Materials provided:
- - - - -

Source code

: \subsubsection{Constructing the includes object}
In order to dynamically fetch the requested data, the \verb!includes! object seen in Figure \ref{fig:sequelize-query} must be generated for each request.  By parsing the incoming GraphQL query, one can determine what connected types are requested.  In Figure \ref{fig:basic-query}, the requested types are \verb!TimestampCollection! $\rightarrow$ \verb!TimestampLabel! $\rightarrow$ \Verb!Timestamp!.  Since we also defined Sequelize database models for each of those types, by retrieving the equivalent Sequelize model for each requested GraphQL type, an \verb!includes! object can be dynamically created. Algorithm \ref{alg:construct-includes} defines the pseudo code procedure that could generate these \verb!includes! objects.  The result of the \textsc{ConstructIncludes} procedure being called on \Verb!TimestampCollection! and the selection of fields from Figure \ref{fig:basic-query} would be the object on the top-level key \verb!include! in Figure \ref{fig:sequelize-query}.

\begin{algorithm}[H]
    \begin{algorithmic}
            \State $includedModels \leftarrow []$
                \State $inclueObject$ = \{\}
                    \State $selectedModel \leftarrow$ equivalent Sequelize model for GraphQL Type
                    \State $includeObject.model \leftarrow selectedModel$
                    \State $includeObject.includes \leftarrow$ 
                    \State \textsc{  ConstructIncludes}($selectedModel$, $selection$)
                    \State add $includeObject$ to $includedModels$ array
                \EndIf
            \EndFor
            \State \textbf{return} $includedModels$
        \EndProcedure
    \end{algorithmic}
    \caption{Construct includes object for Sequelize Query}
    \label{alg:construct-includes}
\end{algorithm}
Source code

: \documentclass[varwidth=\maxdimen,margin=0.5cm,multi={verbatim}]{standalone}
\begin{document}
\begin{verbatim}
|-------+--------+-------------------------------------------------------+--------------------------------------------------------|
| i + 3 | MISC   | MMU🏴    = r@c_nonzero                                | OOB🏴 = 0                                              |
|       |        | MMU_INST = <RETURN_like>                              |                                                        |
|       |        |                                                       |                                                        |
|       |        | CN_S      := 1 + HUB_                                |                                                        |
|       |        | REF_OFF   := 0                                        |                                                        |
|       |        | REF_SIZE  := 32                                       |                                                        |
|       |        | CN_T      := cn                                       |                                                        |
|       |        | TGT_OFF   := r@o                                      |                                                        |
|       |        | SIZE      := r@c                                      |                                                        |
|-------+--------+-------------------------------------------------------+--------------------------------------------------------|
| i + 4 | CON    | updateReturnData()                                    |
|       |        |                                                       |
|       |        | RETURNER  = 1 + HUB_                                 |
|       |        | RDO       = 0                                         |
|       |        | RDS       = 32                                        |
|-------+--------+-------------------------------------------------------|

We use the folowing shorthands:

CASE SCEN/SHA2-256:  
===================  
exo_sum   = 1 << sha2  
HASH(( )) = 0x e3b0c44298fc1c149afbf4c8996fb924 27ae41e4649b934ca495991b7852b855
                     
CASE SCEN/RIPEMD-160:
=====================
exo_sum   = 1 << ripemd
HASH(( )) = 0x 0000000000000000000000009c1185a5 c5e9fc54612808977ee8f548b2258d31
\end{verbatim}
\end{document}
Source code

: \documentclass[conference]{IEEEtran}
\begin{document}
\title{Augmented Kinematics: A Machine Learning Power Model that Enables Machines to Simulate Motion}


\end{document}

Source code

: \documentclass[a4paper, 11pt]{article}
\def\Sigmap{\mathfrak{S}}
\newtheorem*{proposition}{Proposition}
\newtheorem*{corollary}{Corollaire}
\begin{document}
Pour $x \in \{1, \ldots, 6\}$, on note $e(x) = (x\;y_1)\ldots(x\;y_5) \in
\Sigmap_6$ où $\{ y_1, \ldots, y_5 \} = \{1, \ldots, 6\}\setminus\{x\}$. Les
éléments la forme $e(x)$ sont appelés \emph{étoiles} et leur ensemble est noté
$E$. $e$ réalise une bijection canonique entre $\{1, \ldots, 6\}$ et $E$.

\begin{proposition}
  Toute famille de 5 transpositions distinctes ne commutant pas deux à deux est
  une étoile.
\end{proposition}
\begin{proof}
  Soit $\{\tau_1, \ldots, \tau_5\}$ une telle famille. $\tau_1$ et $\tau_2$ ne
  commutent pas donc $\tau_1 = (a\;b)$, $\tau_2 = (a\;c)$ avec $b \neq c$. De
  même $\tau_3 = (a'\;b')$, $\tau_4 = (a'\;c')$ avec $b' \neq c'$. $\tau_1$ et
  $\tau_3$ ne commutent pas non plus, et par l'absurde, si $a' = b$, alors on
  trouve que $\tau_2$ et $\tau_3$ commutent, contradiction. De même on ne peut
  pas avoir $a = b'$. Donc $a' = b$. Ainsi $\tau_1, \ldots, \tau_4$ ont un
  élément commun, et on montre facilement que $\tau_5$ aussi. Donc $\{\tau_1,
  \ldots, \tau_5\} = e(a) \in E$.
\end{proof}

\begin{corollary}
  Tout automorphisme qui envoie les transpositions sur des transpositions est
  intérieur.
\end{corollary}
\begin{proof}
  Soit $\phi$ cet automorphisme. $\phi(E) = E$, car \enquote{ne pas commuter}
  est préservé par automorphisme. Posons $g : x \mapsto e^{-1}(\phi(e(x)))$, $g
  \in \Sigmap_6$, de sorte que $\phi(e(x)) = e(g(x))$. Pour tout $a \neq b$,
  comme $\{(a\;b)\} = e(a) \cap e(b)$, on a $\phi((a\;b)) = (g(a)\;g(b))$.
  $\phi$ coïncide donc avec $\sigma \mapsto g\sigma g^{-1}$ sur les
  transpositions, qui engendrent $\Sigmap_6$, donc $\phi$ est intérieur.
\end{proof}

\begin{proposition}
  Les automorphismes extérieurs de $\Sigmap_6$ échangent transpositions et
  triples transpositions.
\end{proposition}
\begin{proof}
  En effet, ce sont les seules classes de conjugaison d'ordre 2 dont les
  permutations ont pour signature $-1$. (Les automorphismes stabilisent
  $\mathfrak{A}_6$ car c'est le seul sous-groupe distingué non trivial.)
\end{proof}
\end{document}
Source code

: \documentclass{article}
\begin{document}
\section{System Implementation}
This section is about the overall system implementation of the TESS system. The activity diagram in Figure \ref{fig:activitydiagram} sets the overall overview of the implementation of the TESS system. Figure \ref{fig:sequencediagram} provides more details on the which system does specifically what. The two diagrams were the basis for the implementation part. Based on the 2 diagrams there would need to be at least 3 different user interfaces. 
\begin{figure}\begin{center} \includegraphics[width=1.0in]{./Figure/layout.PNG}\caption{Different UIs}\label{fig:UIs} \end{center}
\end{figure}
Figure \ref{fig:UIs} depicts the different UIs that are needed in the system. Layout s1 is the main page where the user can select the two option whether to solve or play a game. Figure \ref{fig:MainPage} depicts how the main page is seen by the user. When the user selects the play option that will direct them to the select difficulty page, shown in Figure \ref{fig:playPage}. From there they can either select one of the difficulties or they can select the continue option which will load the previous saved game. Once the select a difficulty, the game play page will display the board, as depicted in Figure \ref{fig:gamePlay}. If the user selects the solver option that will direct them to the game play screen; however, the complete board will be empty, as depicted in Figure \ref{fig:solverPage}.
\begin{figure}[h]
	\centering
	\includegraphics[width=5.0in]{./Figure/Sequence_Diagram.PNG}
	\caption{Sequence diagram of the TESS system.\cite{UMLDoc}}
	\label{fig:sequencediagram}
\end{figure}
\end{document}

- - - - -

Action item: Would you output every line of the listing exactly?

Expected answer:
Source code

: \subsubsection{Constructing the includes object}
In order to dynamically fetch the requested data, the \verb!includes! object seen in Figure \ref{fig:sequelize-query} must be generated for each request.  By parsing the incoming GraphQL query, one can determine what connected types are requested.  In Figure \ref{fig:basic-query}, the requested types are \verb!TimestampCollection! $\rightarrow$ \verb!TimestampLabel! $\rightarrow$ \Verb!Timestamp!.  Since we also defined Sequelize database models for each of those types, by retrieving the equivalent Sequelize model for each requested GraphQL type, an \verb!includes! object can be dynamically created. Algorithm \ref{alg:construct-includes} defines the pseudo code procedure that could generate these \verb!includes! objects.  The result of the \textsc{ConstructIncludes} procedure being called on \Verb!TimestampCollection! and the selection of fields from Figure \ref{fig:basic-query} would be the object on the top-level key \verb!include! in Figure \ref{fig:sequelize-query}.

\begin{algorithm}[H]
    \begin{algorithmic}
            \State $includedModels \leftarrow []$
                \State $inclueObject$ = \{\}
                    \State $selectedModel \leftarrow$ equivalent Sequelize model for GraphQL Type
                    \State $includeObject.model \leftarrow selectedModel$
                    \State $includeObject.includes \leftarrow$ 
                    \State \textsc{  ConstructIncludes}($selectedModel$, $selection$)
                    \State add $includeObject$ to $includedModels$ array
                \EndIf
            \EndFor
            \State \textbf{return} $includedModels$
        \EndProcedure
    \end{algorithmic}
    \caption{Construct includes object for Sequelize Query}
    \label{alg:construct-includes}
\end{algorithm}
Source code

: \documentclass[varwidth=\maxdimen,margin=0.5cm,multi={verbatim}]{standalone}
\begin{document}
\begin{verbatim}
|-------+--------+-------------------------------------------------------+--------------------------------------------------------|
| i + 3 | MISC   | MMU🏴    = r@c_nonzero                                | OOB🏴 = 0                                              |
|       |        | MMU_INST = <RETURN_like>                              |                                                        |
|       |        |                                                       |                                                        |
|       |        | CN_S      := 1 + HUB_                                |                                                        |
|       |        | REF_OFF   := 0                                        |                                                        |
|       |        | REF_SIZE  := 32                                       |                                                        |
|       |        | CN_T      := cn                                       |                                                        |
|       |        | TGT_OFF   := r@o                                      |                                                        |
|       |        | SIZE      := r@c                                      |                                                        |
|-------+--------+-------------------------------------------------------+--------------------------------------------------------|
| i + 4 | CON    | updateReturnData()                                    |
|       |        |                                                       |
|       |        | RETURNER  = 1 + HUB_                                 |
|       |        | RDO       = 0                                         |
|       |        | RDS       = 32                                        |
|-------+--------+-------------------------------------------------------|

We use the folowing shorthands:

CASE SCEN/SHA2-256:  
===================  
exo_sum   = 1 << sha2  
HASH(( )) = 0x e3b0c44298fc1c149afbf4c8996fb924 27ae41e4649b934ca495991b7852b855
                     
CASE SCEN/RIPEMD-160:
=====================
exo_sum   = 1 << ripemd
HASH(( )) = 0x 0000000000000000000000009c1185a5 c5e9fc54612808977ee8f548b2258d31
\end{verbatim}
\end{document}
Source code

: \documentclass[conference]{IEEEtran}
\begin{document}
\title{Augmented Kinematics: A Machine Learning Power Model that Enables Machines to Simulate Motion}


\end{document}

Source code

: \documentclass[a4paper, 11pt]{article}
\def\Sigmap{\mathfrak{S}}
\newtheorem*{proposition}{Proposition}
\newtheorem*{corollary}{Corollaire}
\begin{document}
Pour $x \in \{1, \ldots, 6\}$, on note $e(x) = (x\;y_1)\ldots(x\;y_5) \in
\Sigmap_6$ où $\{ y_1, \ldots, y_5 \} = \{1, \ldots, 6\}\setminus\{x\}$. Les
éléments la forme $e(x)$ sont appelés \emph{étoiles} et leur ensemble est noté
$E$. $e$ réalise une bijection canonique entre $\{1, \ldots, 6\}$ et $E$.

\begin{proposition}
  Toute famille de 5 transpositions distinctes ne commutant pas deux à deux est
  une étoile.
\end{proposition}
\begin{proof}
  Soit $\{\tau_1, \ldots, \tau_5\}$ une telle famille. $\tau_1$ et $\tau_2$ ne
  commutent pas donc $\tau_1 = (a\;b)$, $\tau_2 = (a\;c)$ avec $b \neq c$. De
  même $\tau_3 = (a'\;b')$, $\tau_4 = (a'\;c')$ avec $b' \neq c'$. $\tau_1$ et
  $\tau_3$ ne commutent pas non plus, et par l'absurde, si $a' = b$, alors on
  trouve que $\tau_2$ et $\tau_3$ commutent, contradiction. De même on ne peut
  pas avoir $a = b'$. Donc $a' = b$. Ainsi $\tau_1, \ldots, \tau_4$ ont un
  élément commun, et on montre facilement que $\tau_5$ aussi. Donc $\{\tau_1,
  \ldots, \tau_5\} = e(a) \in E$.
\end{proof}

\begin{corollary}
  Tout automorphisme qui envoie les transpositions sur des transpositions est
  intérieur.
\end{corollary}
\begin{proof}
  Soit $\phi$ cet automorphisme. $\phi(E) = E$, car \enquote{ne pas commuter}
  est préservé par automorphisme. Posons $g : x \mapsto e^{-1}(\phi(e(x)))$, $g
  \in \Sigmap_6$, de sorte que $\phi(e(x)) = e(g(x))$. Pour tout $a \neq b$,
  comme $\{(a\;b)\} = e(a) \cap e(b)$, on a $\phi((a\;b)) = (g(a)\;g(b))$.
  $\phi$ coïncide donc avec $\sigma \mapsto g\sigma g^{-1}$ sur les
  transpositions, qui engendrent $\Sigmap_6$, donc $\phi$ est intérieur.
\end{proof}

\begin{proposition}
  Les automorphismes extérieurs de $\Sigmap_6$ échangent transpositions et
  triples transpositions.
\end{proposition}
\begin{proof}
  En effet, ce sont les seules classes de conjugaison d'ordre 2 dont les
  permutations ont pour signature $-1$. (Les automorphismes stabilisent
  $\mathfrak{A}_6$ car c'est le seul sous-groupe distingué non trivial.)
\end{proof}
\end{document}
Source code

: \documentclass{article}
\begin{document}
\section{System Implementation}
This section is about the overall system implementation of the TESS system. The activity diagram in Figure \ref{fig:activitydiagram} sets the overall overview of the implementation of the TESS system. Figure \ref{fig:sequencediagram} provides more details on the which system does specifically what. The two diagrams were the basis for the implementation part. Based on the 2 diagrams there would need to be at least 3 different user interfaces. 
\begin{figure}\begin{center} \includegraphics[width=1.0in]{./Figure/layout.PNG}\caption{Different UIs}\label{fig:UIs} \end{center}
\end{figure}
Figure \ref{fig:UIs} depicts the different UIs that are needed in the system. Layout s1 is the main page where the user can select the two option whether to solve or play a game. Figure \ref{fig:MainPage} depicts how the main page is seen by the user. When the user selects the play option that will direct them to the select difficulty page, shown in Figure \ref{fig:playPage}. From there they can either select one of the difficulties or they can select the continue option which will load the previous saved game. Once the select a difficulty, the game play page will display the board, as depicted in Figure \ref{fig:gamePlay}. If the user selects the solver option that will direct them to the game play screen; however, the complete board will be empty, as depicted in Figure \ref{fig:solverPage}.
\begin{figure}[h]
	\centering
	\includegraphics[width=5.0in]{./Figure/Sequence_Diagram.PNG}
	\caption{Sequence diagram of the TESS system.\cite{UMLDoc}}
	\label{fig:sequencediagram}
\end{figure}
\end{document}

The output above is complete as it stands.